Explaining Facebooks bumper quarter

Prash Naidu, CEO & founder of Rezonence, breaks down Facebooks record quarter, which was achieved despite facing numerous privacy scandals over the last year

Facebook’s bumper quarter seems to have many people scratching their heads.  Didn’t they just have a horrible year with regards to various scandals and revelations?  Surely this should’ve resulted in a bruised and battered set of user numbers and financials, so what went wrong (or right)?

On the earnings call, Justin Post from Bank of America Merrill Lynch asked the question: “… pretty rough press cycle in Q4.  Did you see any impact in the US and Europe on engagement or usage or people closing their accounts?  It certainly doesn’t seem evident in the MAU or numbers.  But just anecdotally did you see any impact on that?”

David Wehner, CFO of Facebook, answered as follows: “Justin, about the impact of the press cycle, I would just probably just let the numbers stand for themselves.”

So let’s have a look at the numbers from Facebook’s Q4 2018 earnings presentation:

User figures in US & Canada and Europe increased (after small drops in the previous two quarters) to hit new all-time highs.  Advertising revenues have increased in all regions but have grown particularly strongly in US & Canada and Europe where the press cycle was arguably the most negative.

Therefore, there’s only one answer, users didn’t care about all the negative PR and advertisers cared even less.  I will leave the question of why users didn’t care to someone more qualified to answer, a psychologist perhaps but I will try and provide an explanation regarding advertisers.

Here again the answers lie in information revealed on the call.  In her opening statement Sheryl Sandberg, COO of Facebook, pointed out that they now have over 7m active advertisers across their services.  She also talks about how Facebook are constantly investing to improve targeting capabilities (using AI) whilst also ensuring that the process of running campaigns has been made easier.

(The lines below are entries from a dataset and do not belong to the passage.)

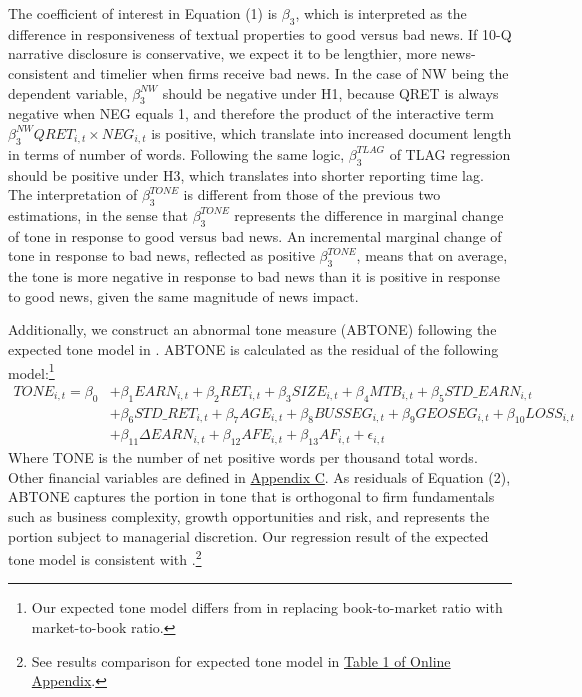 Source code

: \documentclass[a4paper]{article}
\begin{document}
\begin{spacing}{2}
The coefficient of interest in Equation (1) is $\beta_3$, which is interpreted as the difference in responsiveness of textual properties to good versus bad news. If 10-Q narrative disclosure is conservative, we expect it to be lengthier, more news-consistent and timelier when firms receive bad news. In the case of NW being the dependent variable, $\beta_3^{NW}$ should be negative under H1, because QRET is always negative when NEG equals 1, and therefore the product of the interactive term $\beta_3^{NW}QRET_{i,t}\times NEG_{i,t}$ is positive, which translate into increased document length in terms of number of words. Following the same logic, $\beta_3^{TLAG}$ of TLAG regression should be positive under H3, which translates into shorter reporting time lag. The interpretation of $\beta_3^{TONE}$ is different from those of the previous two estimations, in the sense that $\beta_3^{TONE}$ represents the difference in marginal change of tone in response to good versus bad news. An incremental marginal change of tone in response to bad news, reflected as positive $\beta_3^{TONE}$, means that on average, the tone is more negative in response to bad news than it is positive in response to good news, given the same magnitude of news impact.

Additionally, we construct an abnormal tone measure (ABTONE) following the expected tone model in . ABTONE is calculated as the residual of the following model:\footnote{Our expected tone model differs from  in replacing book-to-market ratio with market-to-book ratio.}
\begin{equation} \label{eq2}
\begin{split}
TONE_{i,t}=\beta_0&+\beta_1EARN_{i,t}+\beta_2RET_{i,t}+\beta_3SIZE_{i,t}+\beta_4MTB_{i,t}+\beta_5STD\_EARN_{i,t}\\
&+\beta_6STD\_RET_{i,t}+\beta_7AGE_{i,t}+\beta_8BUSSEG_{i,t}+\beta_9GEOSEG_{i,t}+\beta_{10}LOSS_{i,t}\\
&+\beta_{11}\Delta EARN_{i,t}+\beta_{12}AFE_{i,t}+\beta_{13}AF_{i,t}+\epsilon_{i,t}
\end{split}
\end{equation}
Where TONE is the number of net positive words per thousand total words. Other financial variables are defined in \hyperref[appc]{Appendix C}. As residuals of Equation (2), ABTONE captures the portion in tone that is orthogonal to firm fundamentals such as business complexity, growth opportunities and risk, and represents the portion subject to managerial discretion. Our regression result of the expected tone model is consistent with .\footnote{See results comparison for expected tone model in \hyperref[oat1]{Table 1 of Online Appendix}.}


\end{spacing}
\end{document}
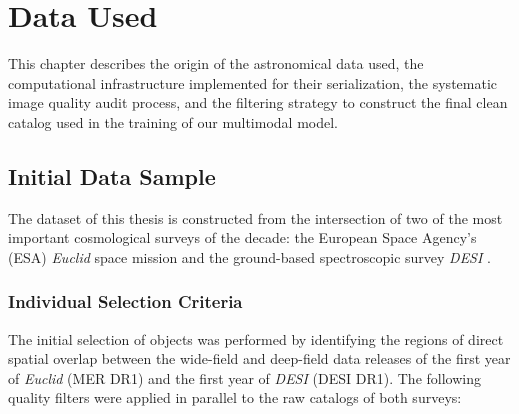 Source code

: 
\section{Data Used} \label{sec:dat}

This chapter describes the origin of the astronomical data used, the computational infrastructure implemented for their serialization, the systematic image quality audit process, and the filtering strategy to construct the final clean catalog used in the training of our multimodal model.

\subsection{Initial Data Sample}

The dataset of this thesis is constructed from the intersection of two of the most important cosmological surveys of the decade: the European Space Agency's (ESA) \textit{Euclid} space mission \autocite{ar:mellier-2024} and the ground-based spectroscopic survey \textit{\gls{DESI}} \autocite{ar:desi-early-release}.

\subsubsection{Individual Selection Criteria}

The initial selection of objects was performed by identifying the regions of direct spatial overlap between the wide-field and deep-field data releases of the first year of \textit{Euclid} (MER DR1) and the first year of \textit{\gls{DESI}} (DESI DR1). The following quality filters were applied in parallel to the raw catalogs of both surveys:

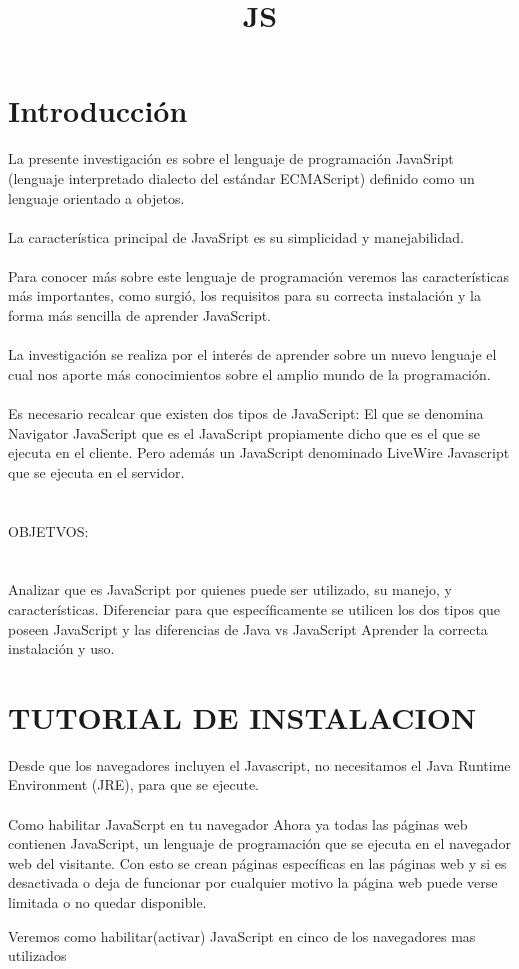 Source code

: \documentclass[11pt]{article} %
\title{JS}
\begin{document}
\maketitle

\section{Introducción}
La presente investigación es sobre el lenguaje de programación JavaSript  (lenguaje interpretado  dialecto del estándar ECMAScript) definido como un lenguaje orientado a objetos.\\
\\La característica principal de JavaSript es su simplicidad y manejabilidad.\\
\\Para conocer más sobre este lenguaje de programación veremos las características más importantes,  como surgió, los requisitos para su correcta instalación y la forma más sencilla de aprender JavaScript. \\
\\La investigación se realiza por el interés de aprender sobre un nuevo lenguaje el cual nos aporte más conocimientos sobre el amplio mundo de la programación.\\
\\Es necesario recalcar que existen dos tipos de JavaScript: El que se denomina Navigator JavaScript que es el JavaScript propiamente dicho que es el que se ejecuta en el cliente. Pero además un JavaScript denominado LiveWire Javascript que se ejecuta en el servidor.\\
\\ \\

OBJETVOS:
\\ \\
\\Analizar que es JavaScript por quienes puede ser utilizado, su manejo, y características.
Diferenciar para que específicamente se utilicen los dos tipos que poseen JavaScript y las diferencias de Java vs JavaScript
Aprender la correcta instalación y uso.\\

\section{TUTORIAL DE INSTALACION}
 Desde que los navegadores incluyen el Javascript, no necesitamos el Java Runtime Environment (JRE), para que se ejecute.
\\  \\
Como habilitar JavaScrpt en tu navegador 
Ahora ya todas las páginas web contienen  JavaScript, un lenguaje de programación que se ejecuta en el navegador web del visitante. Con esto se crean páginas específicas en las páginas web y si es desactivada o deja de funcionar por cualquier motivo la página web puede verse limitada o no quedar disponible.

Veremos como habilitar(activar) JavaScript en cinco de los navegadores mas utilizados



\lstset{language=Pascal}          %
\end{document}
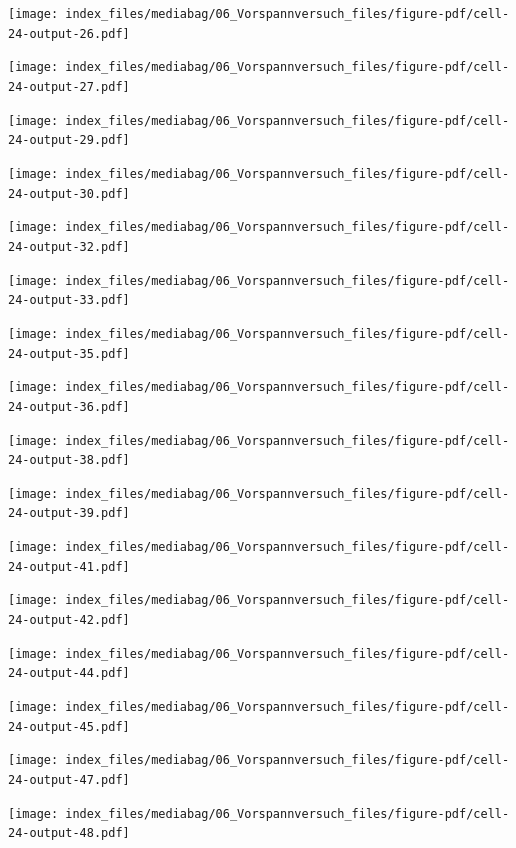 \documentclass[
  11pt,
  letterpaper,
]{scrreprt}
\begin{document}
\newpage{}

\texttt{[image: index\_files/mediabag/06\_Vorspannversuch\_files/figure-pdf/cell-24-output-26.pdf]}

\texttt{[image: index\_files/mediabag/06\_Vorspannversuch\_files/figure-pdf/cell-24-output-27.pdf]}

\newpage{}

\texttt{[image: index\_files/mediabag/06\_Vorspannversuch\_files/figure-pdf/cell-24-output-29.pdf]}

\texttt{[image: index\_files/mediabag/06\_Vorspannversuch\_files/figure-pdf/cell-24-output-30.pdf]}

\newpage{}

\texttt{[image: index\_files/mediabag/06\_Vorspannversuch\_files/figure-pdf/cell-24-output-32.pdf]}

\texttt{[image: index\_files/mediabag/06\_Vorspannversuch\_files/figure-pdf/cell-24-output-33.pdf]}

\newpage{}

\texttt{[image: index\_files/mediabag/06\_Vorspannversuch\_files/figure-pdf/cell-24-output-35.pdf]}

\texttt{[image: index\_files/mediabag/06\_Vorspannversuch\_files/figure-pdf/cell-24-output-36.pdf]}

\newpage{}

\texttt{[image: index\_files/mediabag/06\_Vorspannversuch\_files/figure-pdf/cell-24-output-38.pdf]}

\texttt{[image: index\_files/mediabag/06\_Vorspannversuch\_files/figure-pdf/cell-24-output-39.pdf]}

\newpage{}

\texttt{[image: index\_files/mediabag/06\_Vorspannversuch\_files/figure-pdf/cell-24-output-41.pdf]}

\texttt{[image: index\_files/mediabag/06\_Vorspannversuch\_files/figure-pdf/cell-24-output-42.pdf]}

\newpage{}

\texttt{[image: index\_files/mediabag/06\_Vorspannversuch\_files/figure-pdf/cell-24-output-44.pdf]}

\texttt{[image: index\_files/mediabag/06\_Vorspannversuch\_files/figure-pdf/cell-24-output-45.pdf]}

\newpage{}

\texttt{[image: index\_files/mediabag/06\_Vorspannversuch\_files/figure-pdf/cell-24-output-47.pdf]}

\texttt{[image: index\_files/mediabag/06\_Vorspannversuch\_files/figure-pdf/cell-24-output-48.pdf]}
\end{document}
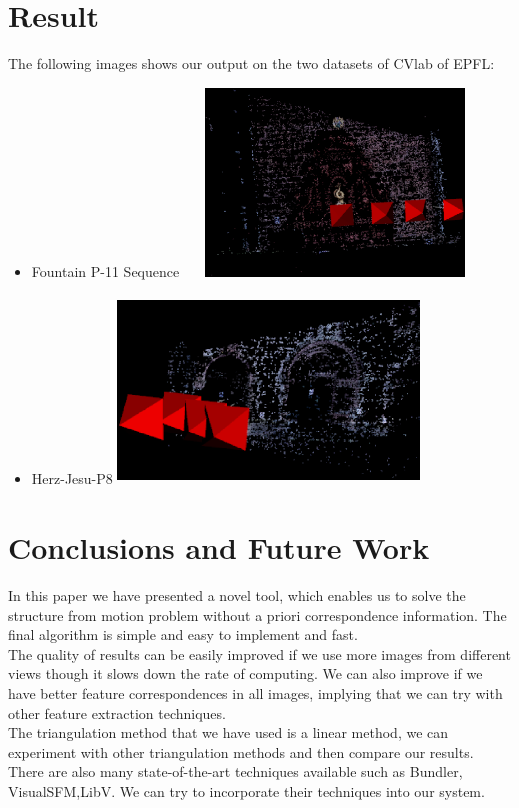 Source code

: \documentclass{article}
\begin{document}
\section{Result}
The following images shows our output on the two datasets of CVlab of EPFL:
\begin{itemize}
\item Fountain P-11 Sequence
\includegraphics[width=80mm,height=50mm]{4.eps}
\item Herz-Jesu-P8
\includegraphics[width=80mm,height=50mm]{5.eps}
\end{itemize}

\section{Conclusions and Future Work}
In this paper we have presented a novel tool, which enables us to solve the structure from motion problem
without a priori correspondence information. The final algorithm is simple and easy to implement and fast.\\
The quality of results can be easily improved if we use more images from different views though it slows down the rate of computing. We can also improve if we have better feature correspondences in all images, implying that we can try with other feature extraction techniques.\\
The triangulation method that we have used is a linear method, we can experiment with other triangulation methods and then compare our results. There are also many state-of-the-art techniques available such as Bundler, VisualSFM,LibV. We can try to incorporate their techniques into our system.

\nocite{*}
{}

\end{document}
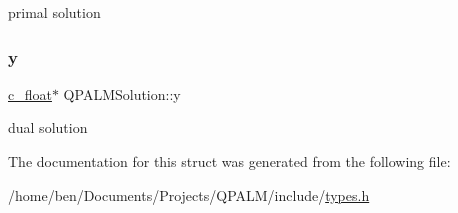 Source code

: primal solution 

\mbox{\label{structQPALMSolution_a4b4095c2519df9ab081df960dd9c0fea}} 
\subsubsection{\texorpdfstring{y}{y}}
{\footnotesize\ttfamily \mbox{\hyperlink{global__opts_8h_a7f1a9fda95e52979658c20a0d134fb15}{c\+\_\+float}}$\ast$ Q\+P\+A\+L\+M\+Solution\+::y}



dual solution 



The documentation for this struct was generated from the following file\+:\begin{DoxyCompactItemize}
\item 
/home/ben/\+Documents/\+Projects/\+Q\+P\+A\+L\+M/include/\mbox{\hyperlink{types_8h}{types.\+h}}\end{DoxyCompactItemize}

The end result, it’s easier to spend with Facebook and you get great ROI on your ad-spend.

Of the 7m advertisers, the majority are small businesses, they will be less concerned about ethics and more concerned about ensuring that their relatively meagre budgets deliver maximum results; Facebook certainly delivers.

Major advertisers might comment on being uncomfortable about what Facebook do but the platform simply has too much reach and audience attention for them to ignore.  If one brand decides to stop investing in Facebook, they will almost certainly lose market share to their competitors.  This is not something that shareholders would take kindly to.

The brutal fact here is that Facebook have built a hugely effective platform to capture human attention and sell it on to advertisers with highly accurate (and arguably privacy invading) targeting capabilities.  It’s too addictive for most people to give up on and too efficient for most advertisers to ignore, a few uncomfortable facts aren’t going to get in the way.